- Dataset excerpts:
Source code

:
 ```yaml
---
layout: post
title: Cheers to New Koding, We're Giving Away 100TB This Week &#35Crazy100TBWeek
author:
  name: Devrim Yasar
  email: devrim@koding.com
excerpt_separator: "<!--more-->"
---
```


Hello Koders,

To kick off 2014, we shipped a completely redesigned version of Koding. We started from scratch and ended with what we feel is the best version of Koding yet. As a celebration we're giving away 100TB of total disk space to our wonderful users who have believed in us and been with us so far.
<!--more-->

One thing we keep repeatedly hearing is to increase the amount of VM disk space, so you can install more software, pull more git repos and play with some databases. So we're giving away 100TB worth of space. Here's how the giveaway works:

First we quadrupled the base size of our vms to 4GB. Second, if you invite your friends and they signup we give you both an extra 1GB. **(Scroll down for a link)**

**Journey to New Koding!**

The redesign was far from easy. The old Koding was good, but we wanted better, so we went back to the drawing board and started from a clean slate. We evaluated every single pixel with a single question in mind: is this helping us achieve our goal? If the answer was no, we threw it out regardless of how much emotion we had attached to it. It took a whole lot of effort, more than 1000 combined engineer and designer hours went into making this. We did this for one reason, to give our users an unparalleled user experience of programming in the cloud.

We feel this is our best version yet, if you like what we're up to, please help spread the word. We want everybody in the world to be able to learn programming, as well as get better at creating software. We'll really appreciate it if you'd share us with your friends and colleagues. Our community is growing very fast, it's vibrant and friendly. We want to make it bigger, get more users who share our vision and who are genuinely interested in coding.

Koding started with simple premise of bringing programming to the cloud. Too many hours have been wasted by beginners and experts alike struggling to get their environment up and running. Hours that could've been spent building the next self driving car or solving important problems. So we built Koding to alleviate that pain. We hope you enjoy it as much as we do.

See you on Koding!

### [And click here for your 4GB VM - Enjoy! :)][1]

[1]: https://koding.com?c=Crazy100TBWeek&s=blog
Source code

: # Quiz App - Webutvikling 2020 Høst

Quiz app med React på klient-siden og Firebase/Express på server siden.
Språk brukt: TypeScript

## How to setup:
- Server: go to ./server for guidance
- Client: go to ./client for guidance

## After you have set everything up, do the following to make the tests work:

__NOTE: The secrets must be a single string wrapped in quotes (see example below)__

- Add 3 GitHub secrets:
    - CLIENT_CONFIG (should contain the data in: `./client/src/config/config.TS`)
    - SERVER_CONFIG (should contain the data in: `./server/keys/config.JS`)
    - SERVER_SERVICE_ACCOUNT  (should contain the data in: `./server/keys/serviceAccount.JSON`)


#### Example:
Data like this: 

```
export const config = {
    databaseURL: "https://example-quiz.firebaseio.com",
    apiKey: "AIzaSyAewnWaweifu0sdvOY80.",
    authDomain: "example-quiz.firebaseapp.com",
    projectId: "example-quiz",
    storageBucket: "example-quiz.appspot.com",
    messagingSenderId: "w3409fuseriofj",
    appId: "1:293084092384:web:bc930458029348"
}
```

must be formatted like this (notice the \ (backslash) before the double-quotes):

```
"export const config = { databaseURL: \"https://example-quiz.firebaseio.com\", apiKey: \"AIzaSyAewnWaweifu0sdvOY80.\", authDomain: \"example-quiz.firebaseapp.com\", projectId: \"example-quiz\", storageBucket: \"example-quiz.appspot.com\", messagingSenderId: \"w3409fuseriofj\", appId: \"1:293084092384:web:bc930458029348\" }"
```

- What to do: Each line of the listing needs to be transcribed exactly.

- Result:
Source code

:
 ```yaml
---
layout: post
title: Cheers to New Koding, We're Giving Away 100TB This Week &#35Crazy100TBWeek
author:
  name: Devrim Yasar
  email: devrim@koding.com
excerpt_separator: "<!--more-->"
---
```


Hello Koders,

To kick off 2014, we shipped a completely redesigned version of Koding. We started from scratch and ended with what we feel is the best version of Koding yet. As a celebration we're giving away 100TB of total disk space to our wonderful users who have believed in us and been with us so far.
<!--more-->

One thing we keep repeatedly hearing is to increase the amount of VM disk space, so you can install more software, pull more git repos and play with some databases. So we're giving away 100TB worth of space. Here's how the giveaway works:

First we quadrupled the base size of our vms to 4GB. Second, if you invite your friends and they signup we give you both an extra 1GB. **(Scroll down for a link)**

**Journey to New Koding!**

The redesign was far from easy. The old Koding was good, but we wanted better, so we went back to the drawing board and started from a clean slate. We evaluated every single pixel with a single question in mind: is this helping us achieve our goal? If the answer was no, we threw it out regardless of how much emotion we had attached to it. It took a whole lot of effort, more than 1000 combined engineer and designer hours went into making this. We did this for one reason, to give our users an unparalleled user experience of programming in the cloud.

We feel this is our best version yet, if you like what we're up to, please help spread the word. We want everybody in the world to be able to learn programming, as well as get better at creating software. We'll really appreciate it if you'd share us with your friends and colleagues. Our community is growing very fast, it's vibrant and friendly. We want to make it bigger, get more users who share our vision and who are genuinely interested in coding.

Koding started with simple premise of bringing programming to the cloud. Too many hours have been wasted by beginners and experts alike struggling to get their environment up and running. Hours that could've been spent building the next self driving car or solving important problems. So we built Koding to alleviate that pain. We hope you enjoy it as much as we do.

See you on Koding!

### [And click here for your 4GB VM - Enjoy! :)][1]

[1]: https://koding.com?c=Crazy100TBWeek&s=blog
Source code

: # Quiz App - Webutvikling 2020 Høst

Quiz app med React på klient-siden og Firebase/Express på server siden.
Språk brukt: TypeScript

## How to setup:
- Server: go to ./server for guidance
- Client: go to ./client for guidance

## After you have set everything up, do the following to make the tests work:

__NOTE: The secrets must be a single string wrapped in quotes (see example below)__

- Add 3 GitHub secrets:
    - CLIENT_CONFIG (should contain the data in: `./client/src/config/config.TS`)
    - SERVER_CONFIG (should contain the data in: `./server/keys/config.JS`)
    - SERVER_SERVICE_ACCOUNT  (should contain the data in: `./server/keys/serviceAccount.JSON`)


#### Example:
Data like this: 

```
export const config = {
    databaseURL: "https://example-quiz.firebaseio.com",
    apiKey: "AIzaSyAewnWaweifu0sdvOY80.",
    authDomain: "example-quiz.firebaseapp.com",
    projectId: "example-quiz",
    storageBucket: "example-quiz.appspot.com",
    messagingSenderId: "w3409fuseriofj",
    appId: "1:293084092384:web:bc930458029348"
}
```

must be formatted like this (notice the \ (backslash) before the double-quotes):

```
"export const config = { databaseURL: \"https://example-quiz.firebaseio.com\", apiKey: \"AIzaSyAewnWaweifu0sdvOY80.\", authDomain: \"example-quiz.firebaseapp.com\", projectId: \"example-quiz\", storageBucket: \"example-quiz.appspot.com\", messagingSenderId: \"w3409fuseriofj\", appId: \"1:293084092384:web:bc930458029348\" }"
```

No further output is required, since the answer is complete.